▸ WORK ORDER: Go through the entries below and pick out every line with "MSDistribute".

▸ DATASET EXTRACT:
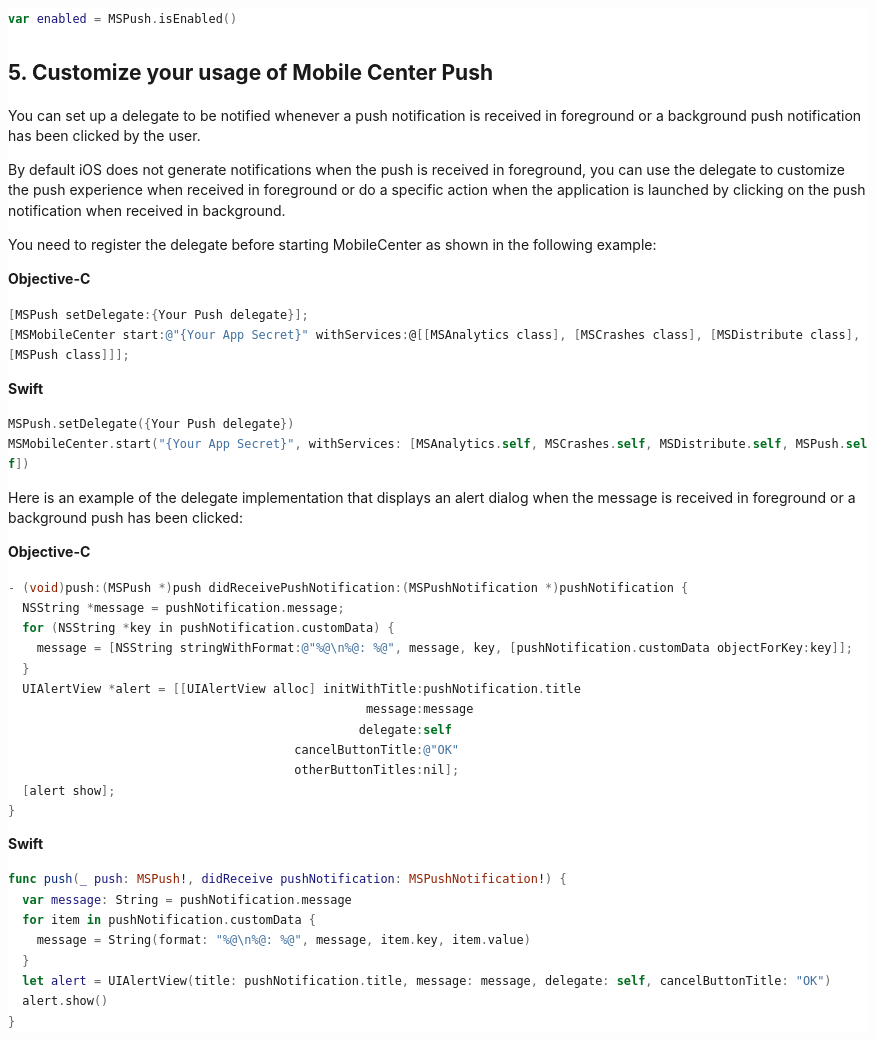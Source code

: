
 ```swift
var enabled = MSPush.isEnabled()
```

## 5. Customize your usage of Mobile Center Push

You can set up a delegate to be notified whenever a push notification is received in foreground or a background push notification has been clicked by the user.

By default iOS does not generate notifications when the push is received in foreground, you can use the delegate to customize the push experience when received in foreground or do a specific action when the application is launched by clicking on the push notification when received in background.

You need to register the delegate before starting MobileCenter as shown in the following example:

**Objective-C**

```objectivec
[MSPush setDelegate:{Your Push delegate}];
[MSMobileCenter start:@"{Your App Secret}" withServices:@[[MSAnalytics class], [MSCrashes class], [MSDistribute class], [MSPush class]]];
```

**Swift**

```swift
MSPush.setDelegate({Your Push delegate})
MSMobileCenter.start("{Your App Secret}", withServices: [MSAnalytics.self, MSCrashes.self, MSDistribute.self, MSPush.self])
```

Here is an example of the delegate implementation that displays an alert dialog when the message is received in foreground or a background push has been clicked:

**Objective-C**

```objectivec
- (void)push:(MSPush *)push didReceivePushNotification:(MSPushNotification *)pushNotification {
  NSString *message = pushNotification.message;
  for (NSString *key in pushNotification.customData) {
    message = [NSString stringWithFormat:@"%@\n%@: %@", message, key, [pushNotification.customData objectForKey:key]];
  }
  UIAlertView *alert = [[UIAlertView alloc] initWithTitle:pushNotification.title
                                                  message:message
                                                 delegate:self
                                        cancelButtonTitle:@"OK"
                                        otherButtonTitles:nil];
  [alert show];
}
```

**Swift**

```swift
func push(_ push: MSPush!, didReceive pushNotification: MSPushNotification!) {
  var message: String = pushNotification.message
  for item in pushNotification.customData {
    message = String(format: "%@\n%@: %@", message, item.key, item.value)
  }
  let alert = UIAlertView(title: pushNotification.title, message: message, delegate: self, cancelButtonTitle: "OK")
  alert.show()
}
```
--
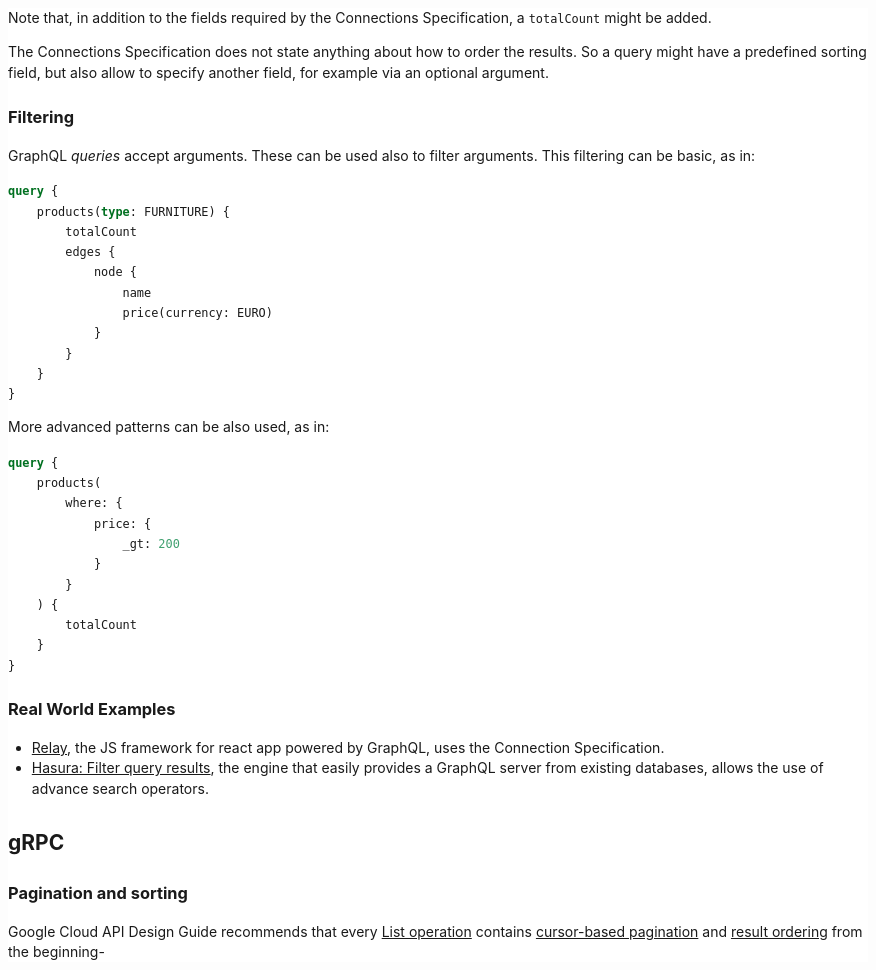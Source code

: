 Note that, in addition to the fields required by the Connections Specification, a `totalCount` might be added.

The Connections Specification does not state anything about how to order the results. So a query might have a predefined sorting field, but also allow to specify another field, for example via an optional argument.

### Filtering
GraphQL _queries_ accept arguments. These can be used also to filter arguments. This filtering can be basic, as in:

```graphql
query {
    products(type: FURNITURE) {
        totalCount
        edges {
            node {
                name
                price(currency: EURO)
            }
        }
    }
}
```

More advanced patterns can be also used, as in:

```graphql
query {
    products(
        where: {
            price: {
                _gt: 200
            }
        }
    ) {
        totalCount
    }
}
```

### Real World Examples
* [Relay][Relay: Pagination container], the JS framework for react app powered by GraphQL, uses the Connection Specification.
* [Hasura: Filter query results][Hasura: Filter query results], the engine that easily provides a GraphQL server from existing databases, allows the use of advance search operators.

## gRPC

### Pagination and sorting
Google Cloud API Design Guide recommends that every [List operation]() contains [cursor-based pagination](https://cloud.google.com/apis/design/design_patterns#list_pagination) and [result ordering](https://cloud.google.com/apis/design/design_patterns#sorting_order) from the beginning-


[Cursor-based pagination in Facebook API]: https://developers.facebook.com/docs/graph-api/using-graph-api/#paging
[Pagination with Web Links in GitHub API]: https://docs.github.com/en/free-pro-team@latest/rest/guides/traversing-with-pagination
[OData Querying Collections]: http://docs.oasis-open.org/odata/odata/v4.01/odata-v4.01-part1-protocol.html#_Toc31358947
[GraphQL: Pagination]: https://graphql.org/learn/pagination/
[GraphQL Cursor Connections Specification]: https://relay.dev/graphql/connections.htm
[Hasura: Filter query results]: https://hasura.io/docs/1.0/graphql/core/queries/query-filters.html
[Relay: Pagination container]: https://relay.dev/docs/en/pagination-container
...
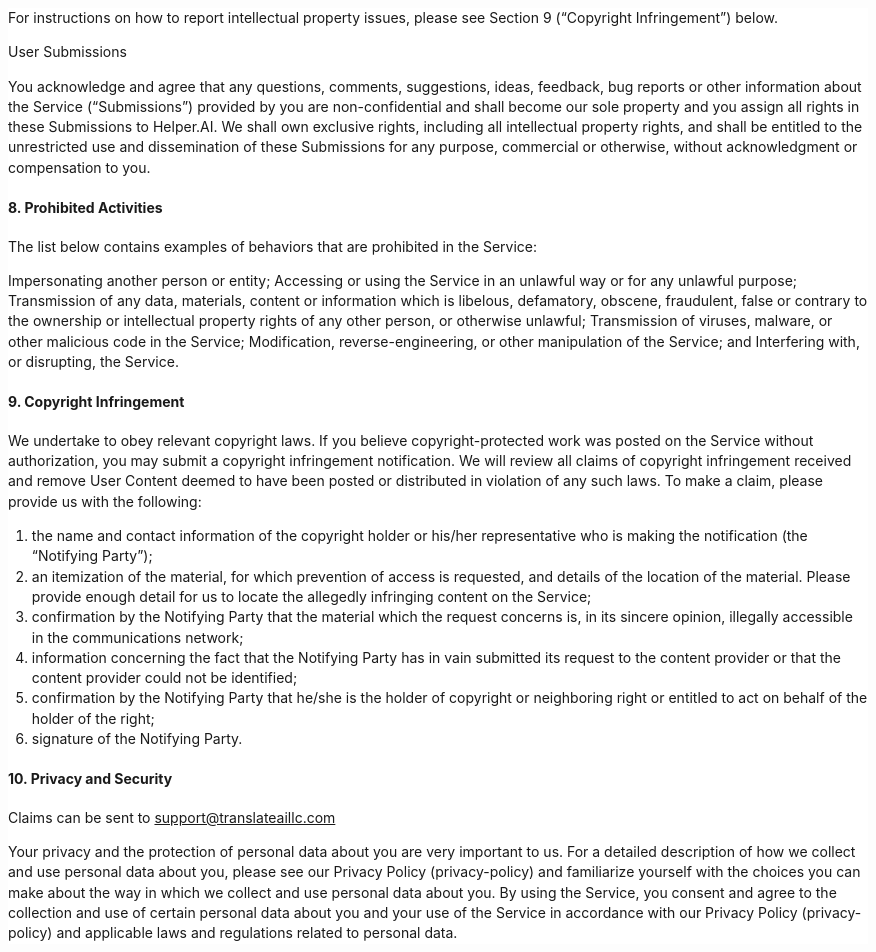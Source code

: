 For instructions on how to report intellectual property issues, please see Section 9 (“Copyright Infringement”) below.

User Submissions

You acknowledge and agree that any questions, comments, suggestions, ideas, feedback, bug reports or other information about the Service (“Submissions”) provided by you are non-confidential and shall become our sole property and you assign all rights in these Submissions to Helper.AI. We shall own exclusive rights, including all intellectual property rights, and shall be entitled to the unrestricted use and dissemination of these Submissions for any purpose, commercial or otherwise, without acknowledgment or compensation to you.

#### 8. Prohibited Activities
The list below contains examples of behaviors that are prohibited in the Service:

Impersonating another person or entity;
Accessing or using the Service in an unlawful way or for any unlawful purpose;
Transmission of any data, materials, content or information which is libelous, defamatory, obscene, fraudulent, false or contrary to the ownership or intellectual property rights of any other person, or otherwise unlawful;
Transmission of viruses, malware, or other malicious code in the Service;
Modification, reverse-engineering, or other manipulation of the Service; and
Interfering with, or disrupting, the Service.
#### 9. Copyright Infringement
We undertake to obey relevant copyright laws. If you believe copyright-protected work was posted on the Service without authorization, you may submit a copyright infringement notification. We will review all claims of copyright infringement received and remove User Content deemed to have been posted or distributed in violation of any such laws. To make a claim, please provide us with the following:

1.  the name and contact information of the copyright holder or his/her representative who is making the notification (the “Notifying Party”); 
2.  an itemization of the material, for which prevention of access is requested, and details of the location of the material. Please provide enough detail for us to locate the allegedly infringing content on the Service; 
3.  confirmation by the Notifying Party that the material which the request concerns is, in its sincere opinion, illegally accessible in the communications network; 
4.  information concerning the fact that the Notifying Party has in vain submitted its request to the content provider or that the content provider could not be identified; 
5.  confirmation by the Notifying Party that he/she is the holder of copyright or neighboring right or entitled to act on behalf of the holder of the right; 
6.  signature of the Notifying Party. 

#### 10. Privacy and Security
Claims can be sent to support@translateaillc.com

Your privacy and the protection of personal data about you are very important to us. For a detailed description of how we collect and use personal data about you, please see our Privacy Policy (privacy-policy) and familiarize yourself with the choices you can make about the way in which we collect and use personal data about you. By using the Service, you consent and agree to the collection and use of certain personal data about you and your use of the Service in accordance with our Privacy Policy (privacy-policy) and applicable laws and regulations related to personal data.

▸ EXPECTED ANSWER:
[MSMobileCenter start:@"{Your App Secret}" withServices:@[[MSAnalytics class], [MSCrashes class], [MSDistribute class], [MSPush class]]];
MSMobileCenter.start("{Your App Secret}", withServices: [MSAnalytics.self, MSCrashes.self, MSDistribute.self, MSPush.self])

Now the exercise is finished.